Wednesday, December 5, 2018

Thrilling Comics #1 - pt. 1

Ouch, my eyes! I haven't had to look at a scan from fiche in a while.

Anyway, this is the first Dr. Strange in comics, and you'll notice he's more Superman than Master of the Mystic Arts.

Adventure begins quickly for Dr. Strange, as he's just walking along and hears a scream.

Here we have an example of a head blow not knocking out a Hero.

It's unclear what the villain is doing here. Turning invisible? Most players would want to continue trying to attack, but the Editor, perhaps insisting on a more realistic reaction, required a save vs. plot or be too shocked to act for 1 turn, which seems to have happened here.
The superhero power Leap I is in clear evidence here, but it gets sketchier once the shooting starts. It's unlikely that Strange can take a hail of bullets at 1st level, but if he's activated a second, buffing power like Nigh-Invulnerable Skin, then he probably has at least one brevet rank. And then again, the average gangster can't shoot that many times with even a tommy gun, so maybe Strange could take that damage and just be "sorely wounded."
Virginia performs first aid, restoring 1 hp to Dr. Strange. It's unclear if he can't perform first aid on himself, or if he accepts her offer just out of politeness.

The delta ray is an unusually powerful weapon because it kills and it wrecks things, as if at least a level 5 superhero. Of course, for now, it's only a MacGuffin; the danger is only if the Heroes get their hands on it.

I thought panel 4 was unusual enough to warrant sharing. "Carson Manor" isn't written on the card, but is printed as if it was a business card. Yet we'll find out on the next page that Carson Manor is a haunted house. So I wonder what the history is there; is Carson Manor such a well-known haunted house that it serves as a local tourist attraction?
On this page we finally learn what gives Dr. Strange his strength and leaping abilities, but we also learn that superheroes need a self-healing ability. I have toyed with the notion before and, while it didn't make it into the 2nd ed. Hideouts & Hoodlums Basic rulebook, it will surely be in the Heroes Handbook.

The manor's foyer looks suspiciously like a storeroom, or is being used as a storeroom. The mobsters inside smartly keep a pair of lookouts by the entrance (and, one could presume, by every entrance around the manor).
Another example of a superhero forgetting to take defensive buffs and going down quickly.

A possible problem with how the superhero class works: wrecking things is supposed to have no duration, so Strange shouldn't need a new dose of Alosun.

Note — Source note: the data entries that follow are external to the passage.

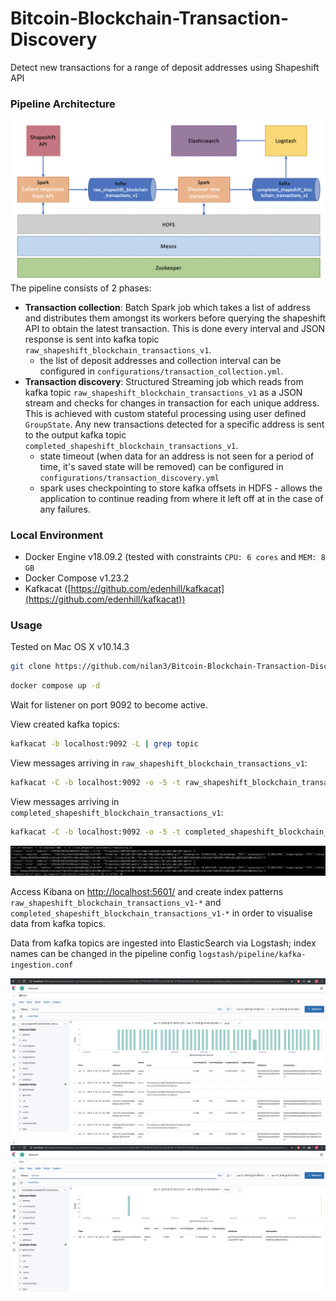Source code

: 
# Bitcoin-Blockchain-Transaction-Discovery
Detect new transactions for a range of deposit addresses using Shapeshift API

### Pipeline Architecture
![alt text](https://raw.githubusercontent.com/nilan3/Bitcoin-Blockchain-Transaction-Discovery/master/pipeline-architecture.png)
The pipeline consists of 2 phases:
- **Transaction collection**: Batch Spark job which takes a list of address and distributes them amongst its workers before querying the shapeshift API to obtain the latest transaction. This is done every interval and JSON response is sent into kafka topic `raw_shapeshift_blockchain_transactions_v1`.
	- the list of deposit addresses and collection interval can be configured in `configurations/transaction_collection.yml`.
- **Transaction discovery**: Structured Streaming job which reads from kafka topic `raw_shapeshift_blockchain_transactions_v1` as a JSON stream and checks for changes in transaction for each unique address. This is achieved with custom stateful processing using user defined `GroupState`. Any new transactions detected for a specific address is sent to the output kafka topic `completed_shapeshift_blockchain_transactions_v1`.
	- state timeout (when data for an address is not seen for a period of time, it's saved state will be removed) can be configured in `configurations/transaction_discovery.yml`
	- spark uses checkpointing to store kafka offsets in HDFS - allows the application to continue reading from where it left off at in the case of any failures.

### Local Environment
- Docker Engine v18.09.2 (tested with constraints `CPU: 6 cores` and `MEM: 8 GB`
- Docker Compose v1.23.2
- Kafkacat ([https://github.com/edenhill/kafkacat](https://github.com/edenhill/kafkacat))

### Usage
Tested on Mac OS X v10.14.3
```bash
git clone https://github.com/nilan3/Bitcoin-Blockchain-Transaction-Discovery.git
```
```bash
docker compose up -d
```
Wait for listener on port 9092 to become active.

View created kafka topics:
```bash
kafkacat -b localhost:9092 -L | grep topic
```
View messages arriving in `raw_shapeshift_blockchain_transactions_v1`:
```bash
kafkacat -C -b localhost:9092 -o -5 -t raw_shapeshift_blockchain_transactions_v1
```
View messages arriving in `completed_shapeshift_blockchain_transactions_v1`:
```bash
kafkacat -C -b localhost:9092 -o -5 -t completed_shapeshift_blockchain_transactions_v1
```
![alt text](https://raw.githubusercontent.com/nilan3/Bitcoin-Blockchain-Transaction-Discovery/master/kafkacat.png)

Access Kibana on [http://localhost:5601/](http://localhost:5601/) and create index patterns `raw_shapeshift_blockchain_transactions_v1-*` and `completed_shapeshift_blockchain_transactions_v1-*` in order to visualise data from kafka topics.

Data from kafka topics are ingested into ElasticSearch via Logstash; index names can be changed in the pipeline config `logstash/pipeline/kafka-ingestion.conf`

![alt text](https://raw.githubusercontent.com/nilan3/Bitcoin-Blockchain-Transaction-Discovery/master/transaction_collection.png)
![alt text](https://raw.githubusercontent.com/nilan3/Bitcoin-Blockchain-Transaction-Discovery/master/transaction_discovery.png)
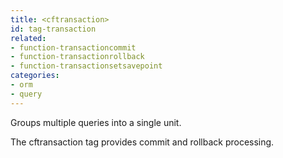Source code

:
 ```yaml
---
title: <cftransaction>
id: tag-transaction
related:
- function-transactioncommit
- function-transactionrollback
- function-transactionsetsavepoint
categories:
- orm
- query
---
```


Groups multiple queries into a single unit. 

The cftransaction tag provides commit and rollback processing.
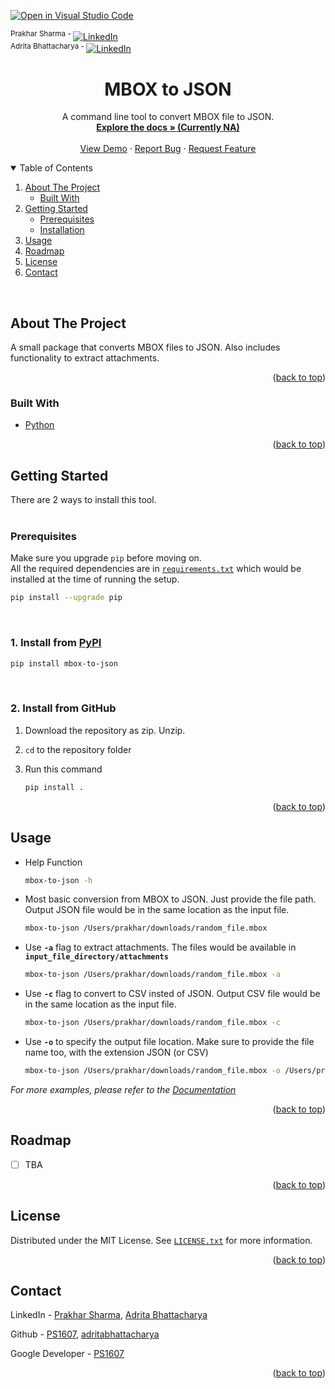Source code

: [![Open in Visual Studio Code](https://camo.githubusercontent.com/5cf0e57d39fcba2c6db6323c5a38febeef0dbf230a1207efa846063cdf9dbeff/68747470733a2f2f636c617373726f6f6d2e6769746875622e636f6d2f6173736574732f6f70656e2d696e2d7673636f64652d633636363438616637656233666538626334663239343534366266643836656634373337383063646531646561343837643363346666333534393433633961652e737667)](https://github1s.com/PS1607/mbox-to-json)

<div id="top"></div>
<!--
*** Thanks for checking out the Best-README-Template. If you have a suggestion
*** that would make this better, please fork the repo and create a pull request
*** or simply open an issue with the tag "enhancement".
*** Don't forget to give the project a star!
*** Thanks again! Now go create something AMAZING! :D
-->

<!-- PROJECT SHIELDS -->
<!--
*** I'm using markdown "reference style" links for readability.
*** Reference links are enclosed in brackets [ ] instead of parentheses ( ).
*** See the bottom of this document for the declaration of the reference variables
*** for contributors-url, forks-url, etc. This is an optional, concise syntax you may use.
*** https://www.markdownguide.org/basic-syntax/#reference-style-links
-->

<sup>Prakhar Sharma - </sup>[![LinkedIn][linkedin-shield]][linkedin-url]<br>
<sup>Adrita Bhattacharya - </sup>[![LinkedIn][linkedin-shield]][linkedin-url2]

<h1 align="center">MBOX to JSON</h1>

  <p align="center">
    A command line tool to convert MBOX file to JSON.
    <br />
    <a href="https://github.com/PS1607/mbox-to-json"><strong>Explore the docs » (Currently NA)</strong></a>
    <br />
    <br />
    <a href="https://github.com/PS1607/mbox-to-json/">View Demo</a>
     · 
    <a href="https://github.com/PS1607/mbox-to-json/issues">Report Bug</a>
     · 
    <a href="https://github.com/PS1607/mbox-to-json/issues">Request Feature</a>
  </p>
</div>

<!-- TABLE OF CONTENTS -->
<details open>
  <summary>Table of Contents</summary>
  <ol>
    <li>
      <a href="#about-the-project">About The Project</a>
      <ul>
        <li><a href="#built-with">Built With</a></li>
      </ul>
    </li>
    <li>
      <a href="#getting-started">Getting Started</a>
      <ul>
        <li><a href="#prerequisites">Prerequisites</a></li>
        <li><a href="#installation">Installation</a></li>
      </ul>
    </li>
    <li><a href="#usage">Usage</a></li>
    <li><a href="#roadmap">Roadmap</a></li>
    <li><a href="#license">License</a></li>
    <li><a href="#contact">Contact</a></li>
  </ol>
</details>

<br>
<!-- ABOUT THE PROJECT -->

## About The Project

A small package that converts MBOX files to JSON. Also includes functionality to extract attachments.

<p align="right">(<a href="#top">back to top</a>)</p>

### Built With

- [Python](https://www.python.org/)

<p align="right">(<a href="#top">back to top</a>)</p>

<!-- GETTING STARTED -->

## Getting Started

There are 2 ways to install this tool.<br><br>

### Prerequisites

Make sure you upgrade `pip` before moving on.<br>
All the required dependencies are in [`requirements.txt`](https://github.com/PS1607/mbox-to-json/blob/main/requirements.txt) which would be installed at the time of running the setup.

```sh
pip install --upgrade pip
```

<br>

### 1. Install from [PyPI](https://pypi.org/project/mbox-to-json/)

```sh
pip install mbox-to-json
```

<br>

### 2. Install from GitHub

1. Download the repository as zip. Unzip.
2. `cd` to the repository folder
3. Run this command

   ```sh
   pip install .
   ```

<p align="right">(<a href="#top">back to top</a>)</p>

<!-- USAGE EXAMPLES -->

## Usage

- Help Function

  ```sh
  mbox-to-json -h
  ```

- Most basic conversion from MBOX to JSON. Just provide the file path. Output JSON file would be in the same location as the input file.

  ```sh
  mbox-to-json /Users/prakhar/downloads/random_file.mbox
  ```

- Use **`-a`** flag to extract attachments. The files would be available in **`input_file_directory/attachments`**

  ```sh
  mbox-to-json /Users/prakhar/downloads/random_file.mbox -a
  ```

- Use **`-c`** flag to convert to CSV insted of JSON. Output CSV file would be in the same location as the input file.

  ```sh
  mbox-to-json /Users/prakhar/downloads/random_file.mbox -c
  ```

- Use **`-o`** to specify the output file location. Make sure to provide the file name too, with the extension JSON (or CSV)
  ```sh
  mbox-to-json /Users/prakhar/downloads/random_file.mbox -o /Users/prakhar/downloads/random_output.json
  ```

_For more examples, please refer to the [Documentation](https://pypi.org/project/mbox-to-json/)_

<p align="right">(<a href="#top">back to top</a>)</p>

<!-- ROADMAP -->

## Roadmap

- [ ] TBA

<p align="right">(<a href="#top">back to top</a>)</p>

<!-- LICENSE -->

## License

Distributed under the MIT License. See [`LICENSE.txt`](https://github.com/PS1607/mbox-to-json/blob/main/LICENSE.txt) for more information.

<p align="right">(<a href="#top">back to top</a>)</p>

<!-- CONTACT -->

## Contact

LinkedIn - [Prakhar Sharma](https://www.linkedin.com/in/prakhar-sharma-2020/), [Adrita Bhattacharya](https://www.linkedin.com/in/adrita-bhattacharya-6bab581a9/)

Github - [PS1607](https://github.com/PS1607), [adritabhattacharya](https://github.com/adritabhattacharya)

Google Developer - [PS1607](https://g.dev/ps1607)

<p align="right">(<a href="#top">back to top</a>)</p>

<!-- MARKDOWN LINKS & IMAGES -->
<!-- https://www.markdownguide.org/basic-syntax/#reference-style-links -->

[contributors-shield]: https://img.shields.io/github/contributors/dyte-submissions/dyte-vit-2022-PS1607.svg?style=for-the-badge
[contributors-url]: https://github.com/PS1607/mbox-to-json/graphs/contributors
[forks-shield]: https://img.shields.io/github/forks/dyte-submissions/dyte-vit-2022-PS1607.svg?style=for-the-badge
[forks-url]: https://github.com/PS1607/mbox-to-json/network/members
[stars-shield]: https://img.shields.io/github/stars/dyte-submissions/dyte-vit-2022-PS1607.svg?style=for-the-badge
[stars-url]: https://github.com/PS1607/mbox-to-json/stargazers
[issues-shield]: https://img.shields.io/github/issues/dyte-submissions/dyte-vit-2022-PS1607.svg?style=for-the-badge
[issues-url]: https://github.com/PS1607/mbox-to-json/issues
[license-shield]: https://img.shields.io/github/license/dyte-submissions/dyte-vit-2022-PS1607.svg?style=for-the-badge
[license-url]: https://github.com/PS1607/mbox-to-json/blob/master/LICENSE.txt
[linkedin-shield]: https://img.shields.io/badge/-LinkedIn-black.svg?style=for-the-badge&logo=linkedin&colorB=555
[linkedin-url]: https://www.linkedin.com/in/prakhar-sharma-2020/
[linkedin-url2]: https://www.linkedin.com/in/adrita-bhattacharya-6bab581a9/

Of course, it is also possible that Strange's player just keeps blowing his wrecking things rolls, and joked about needing an extra dose of Alosun to charge his dice. Sure enough, the player easily makes the very next roll (possibly getting double 6's, with those results).
Crashing upwards through a ceiling could be as easy as wrecking robots, if Strange also has a Leap power engaged.

Panel 2 is difficult; it looks like Strange is grappling four opponents at once and no power currently allows this. There might need to be a level 2 power called Step Right Up, Boys! that lets you grapple up to four times per turn.

Strange sure took his sweet time activating his Invulnerability power. This also tells us that Strange has at least five brevet ranks.
That leap would have done 3-18 points of damage without either his Leap or Invulnerability power still engaged.

It does not normally work this way that one's clothes catch on fire in 1 turn, and then the body takes damage in the following turn. More likely, Virginia did take fire damage, but only 1 point.
Shielding Virginia, or taking damage for another target, is something I struggle with. On one side, it's very super-heroic. On the other side, if meta-gamed it could really change how combat plays out ("How many hp do you have left? 3? I've got 7, I'll take that hit instead").  

There is precedent on this blog for using others to absorb falling damage (if you land on them), which is mechanically the same as absorbing car-rolling damage.